RAW DATA.

BEGIN

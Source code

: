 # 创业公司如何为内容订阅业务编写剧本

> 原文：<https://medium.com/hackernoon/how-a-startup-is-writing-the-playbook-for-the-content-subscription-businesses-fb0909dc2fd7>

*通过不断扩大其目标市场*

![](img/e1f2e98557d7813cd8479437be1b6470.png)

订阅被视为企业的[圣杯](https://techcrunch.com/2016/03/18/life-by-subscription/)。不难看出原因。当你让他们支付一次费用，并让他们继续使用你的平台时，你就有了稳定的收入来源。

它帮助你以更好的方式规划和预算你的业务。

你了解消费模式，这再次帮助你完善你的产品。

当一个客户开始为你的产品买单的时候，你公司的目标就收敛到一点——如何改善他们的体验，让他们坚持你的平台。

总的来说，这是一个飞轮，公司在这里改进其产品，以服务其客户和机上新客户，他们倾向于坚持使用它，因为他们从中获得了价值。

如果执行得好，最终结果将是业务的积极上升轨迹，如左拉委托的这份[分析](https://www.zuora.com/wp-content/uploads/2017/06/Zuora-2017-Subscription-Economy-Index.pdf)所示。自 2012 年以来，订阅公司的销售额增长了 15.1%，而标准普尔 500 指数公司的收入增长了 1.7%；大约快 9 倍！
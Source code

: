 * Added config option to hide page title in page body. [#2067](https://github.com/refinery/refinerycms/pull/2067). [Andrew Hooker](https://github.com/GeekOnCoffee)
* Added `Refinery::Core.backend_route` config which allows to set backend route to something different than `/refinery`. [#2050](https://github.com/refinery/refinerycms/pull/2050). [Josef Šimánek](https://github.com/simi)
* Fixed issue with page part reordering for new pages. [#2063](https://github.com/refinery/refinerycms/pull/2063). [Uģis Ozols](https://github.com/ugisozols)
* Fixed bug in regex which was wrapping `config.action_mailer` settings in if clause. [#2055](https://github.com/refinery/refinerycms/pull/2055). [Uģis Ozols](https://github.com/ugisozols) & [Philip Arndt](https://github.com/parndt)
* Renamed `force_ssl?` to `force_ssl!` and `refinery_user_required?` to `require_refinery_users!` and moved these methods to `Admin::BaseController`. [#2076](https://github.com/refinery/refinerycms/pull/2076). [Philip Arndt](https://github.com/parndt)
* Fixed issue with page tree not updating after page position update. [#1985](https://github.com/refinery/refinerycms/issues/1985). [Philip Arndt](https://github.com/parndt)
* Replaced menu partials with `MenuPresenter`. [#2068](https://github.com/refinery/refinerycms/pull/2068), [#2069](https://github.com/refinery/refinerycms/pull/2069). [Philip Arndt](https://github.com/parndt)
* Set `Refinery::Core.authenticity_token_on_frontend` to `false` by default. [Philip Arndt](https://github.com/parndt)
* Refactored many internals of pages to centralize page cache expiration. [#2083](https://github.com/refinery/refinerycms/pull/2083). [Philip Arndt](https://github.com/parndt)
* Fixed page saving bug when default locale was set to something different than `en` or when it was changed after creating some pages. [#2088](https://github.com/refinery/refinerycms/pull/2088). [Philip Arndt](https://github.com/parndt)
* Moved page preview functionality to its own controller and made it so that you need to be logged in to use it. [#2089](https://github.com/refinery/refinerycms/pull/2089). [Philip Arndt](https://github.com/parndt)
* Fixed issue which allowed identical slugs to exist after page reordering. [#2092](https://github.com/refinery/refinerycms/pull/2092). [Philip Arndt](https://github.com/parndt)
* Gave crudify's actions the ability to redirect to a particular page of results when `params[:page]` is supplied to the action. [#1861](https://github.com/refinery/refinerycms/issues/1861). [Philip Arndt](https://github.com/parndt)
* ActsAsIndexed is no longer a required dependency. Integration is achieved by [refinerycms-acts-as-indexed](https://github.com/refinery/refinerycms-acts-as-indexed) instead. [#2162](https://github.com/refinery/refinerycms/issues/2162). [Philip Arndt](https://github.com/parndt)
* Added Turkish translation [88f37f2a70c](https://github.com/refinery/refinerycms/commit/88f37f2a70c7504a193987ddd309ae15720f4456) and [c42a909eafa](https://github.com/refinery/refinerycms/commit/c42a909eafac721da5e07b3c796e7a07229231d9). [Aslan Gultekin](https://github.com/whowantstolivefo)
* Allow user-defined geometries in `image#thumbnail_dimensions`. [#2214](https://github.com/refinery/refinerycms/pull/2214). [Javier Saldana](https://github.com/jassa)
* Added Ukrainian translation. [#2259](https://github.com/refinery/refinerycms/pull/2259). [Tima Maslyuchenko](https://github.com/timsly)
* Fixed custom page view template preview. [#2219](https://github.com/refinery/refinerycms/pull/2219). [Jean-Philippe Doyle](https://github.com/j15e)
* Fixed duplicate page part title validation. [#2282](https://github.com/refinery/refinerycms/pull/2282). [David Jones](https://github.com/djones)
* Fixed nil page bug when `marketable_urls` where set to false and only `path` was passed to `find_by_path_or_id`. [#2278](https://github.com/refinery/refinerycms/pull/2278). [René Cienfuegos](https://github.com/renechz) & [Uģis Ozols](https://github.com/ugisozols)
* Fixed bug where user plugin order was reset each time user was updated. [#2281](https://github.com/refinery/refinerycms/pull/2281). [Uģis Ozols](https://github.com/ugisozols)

END
BEGIN

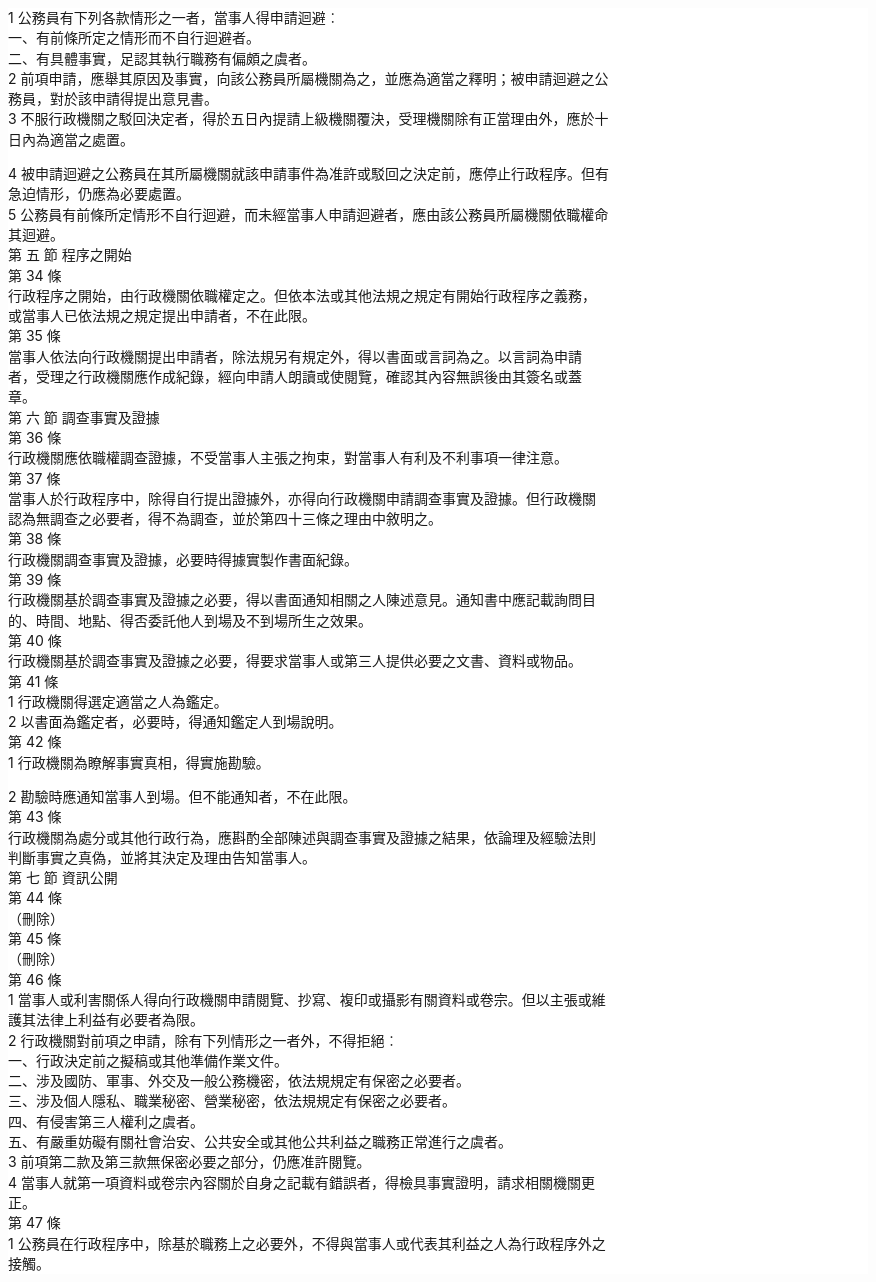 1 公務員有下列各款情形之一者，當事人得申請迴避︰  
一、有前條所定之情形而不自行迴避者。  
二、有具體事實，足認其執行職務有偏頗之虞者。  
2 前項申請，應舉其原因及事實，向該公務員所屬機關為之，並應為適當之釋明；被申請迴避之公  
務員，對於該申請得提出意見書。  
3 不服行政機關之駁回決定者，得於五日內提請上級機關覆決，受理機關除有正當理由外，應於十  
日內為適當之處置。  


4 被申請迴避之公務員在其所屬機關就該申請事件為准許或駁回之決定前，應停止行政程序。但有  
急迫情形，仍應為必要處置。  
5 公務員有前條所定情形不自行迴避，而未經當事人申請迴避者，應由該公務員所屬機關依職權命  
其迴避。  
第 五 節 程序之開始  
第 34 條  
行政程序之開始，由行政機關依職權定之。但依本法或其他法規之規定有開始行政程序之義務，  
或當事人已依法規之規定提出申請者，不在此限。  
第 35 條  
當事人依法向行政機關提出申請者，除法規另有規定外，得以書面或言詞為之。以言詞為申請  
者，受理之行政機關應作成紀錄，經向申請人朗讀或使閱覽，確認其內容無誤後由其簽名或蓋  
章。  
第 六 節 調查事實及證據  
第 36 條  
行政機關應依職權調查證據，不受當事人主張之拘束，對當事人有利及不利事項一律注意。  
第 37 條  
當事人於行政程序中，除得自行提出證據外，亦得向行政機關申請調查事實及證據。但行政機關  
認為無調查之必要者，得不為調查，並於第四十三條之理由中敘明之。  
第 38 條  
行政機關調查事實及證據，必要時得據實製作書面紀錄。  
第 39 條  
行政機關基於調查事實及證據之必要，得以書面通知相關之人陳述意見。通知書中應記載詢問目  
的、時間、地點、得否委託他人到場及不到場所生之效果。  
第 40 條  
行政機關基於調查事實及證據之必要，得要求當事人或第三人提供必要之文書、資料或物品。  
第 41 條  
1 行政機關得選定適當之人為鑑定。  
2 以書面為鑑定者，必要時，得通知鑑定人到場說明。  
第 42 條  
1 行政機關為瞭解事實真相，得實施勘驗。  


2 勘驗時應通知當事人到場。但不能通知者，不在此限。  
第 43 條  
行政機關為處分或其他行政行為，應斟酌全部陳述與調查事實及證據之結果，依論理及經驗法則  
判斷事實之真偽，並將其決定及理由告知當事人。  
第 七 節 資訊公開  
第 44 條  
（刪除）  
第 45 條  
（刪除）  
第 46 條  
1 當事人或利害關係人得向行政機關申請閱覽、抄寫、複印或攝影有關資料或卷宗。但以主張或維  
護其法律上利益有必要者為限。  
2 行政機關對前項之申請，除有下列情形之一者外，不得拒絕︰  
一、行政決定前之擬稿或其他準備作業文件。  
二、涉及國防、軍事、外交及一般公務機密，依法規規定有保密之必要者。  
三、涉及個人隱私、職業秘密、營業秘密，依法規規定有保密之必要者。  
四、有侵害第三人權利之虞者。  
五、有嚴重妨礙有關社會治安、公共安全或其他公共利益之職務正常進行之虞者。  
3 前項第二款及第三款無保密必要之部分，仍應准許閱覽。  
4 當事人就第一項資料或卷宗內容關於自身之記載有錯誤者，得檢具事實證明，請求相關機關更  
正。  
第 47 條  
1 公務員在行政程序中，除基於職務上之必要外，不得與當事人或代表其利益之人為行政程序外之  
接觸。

END
BEGIN

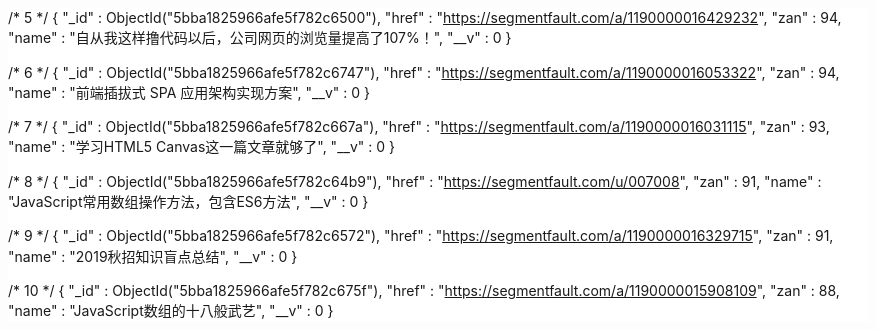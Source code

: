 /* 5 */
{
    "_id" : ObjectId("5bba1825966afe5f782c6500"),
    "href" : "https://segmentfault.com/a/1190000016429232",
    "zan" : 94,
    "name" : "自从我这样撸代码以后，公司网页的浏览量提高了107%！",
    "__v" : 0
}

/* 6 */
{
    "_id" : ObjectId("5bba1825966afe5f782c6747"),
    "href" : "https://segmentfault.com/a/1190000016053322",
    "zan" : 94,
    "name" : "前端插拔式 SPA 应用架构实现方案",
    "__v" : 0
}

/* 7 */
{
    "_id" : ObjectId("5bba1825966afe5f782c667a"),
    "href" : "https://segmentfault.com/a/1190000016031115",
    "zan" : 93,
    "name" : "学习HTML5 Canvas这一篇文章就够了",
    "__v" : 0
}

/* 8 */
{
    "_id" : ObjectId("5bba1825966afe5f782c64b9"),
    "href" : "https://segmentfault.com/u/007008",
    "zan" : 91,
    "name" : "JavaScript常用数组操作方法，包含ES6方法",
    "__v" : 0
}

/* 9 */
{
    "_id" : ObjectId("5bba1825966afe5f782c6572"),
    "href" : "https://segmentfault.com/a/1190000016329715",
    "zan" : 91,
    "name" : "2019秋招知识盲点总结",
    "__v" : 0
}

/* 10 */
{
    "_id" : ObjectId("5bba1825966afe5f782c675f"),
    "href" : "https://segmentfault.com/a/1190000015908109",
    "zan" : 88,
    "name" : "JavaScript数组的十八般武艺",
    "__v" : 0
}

END

DIRECTIONS.
From the entries above, copy out every line where the string "依法規規定有保密之必要者" appears.

RESULT OF THE EXERCISE.
二、涉及國防、軍事、外交及一般公務機密，依法規規定有保密之必要者。  
三、涉及個人隱私、職業秘密、營業秘密，依法規規定有保密之必要者。  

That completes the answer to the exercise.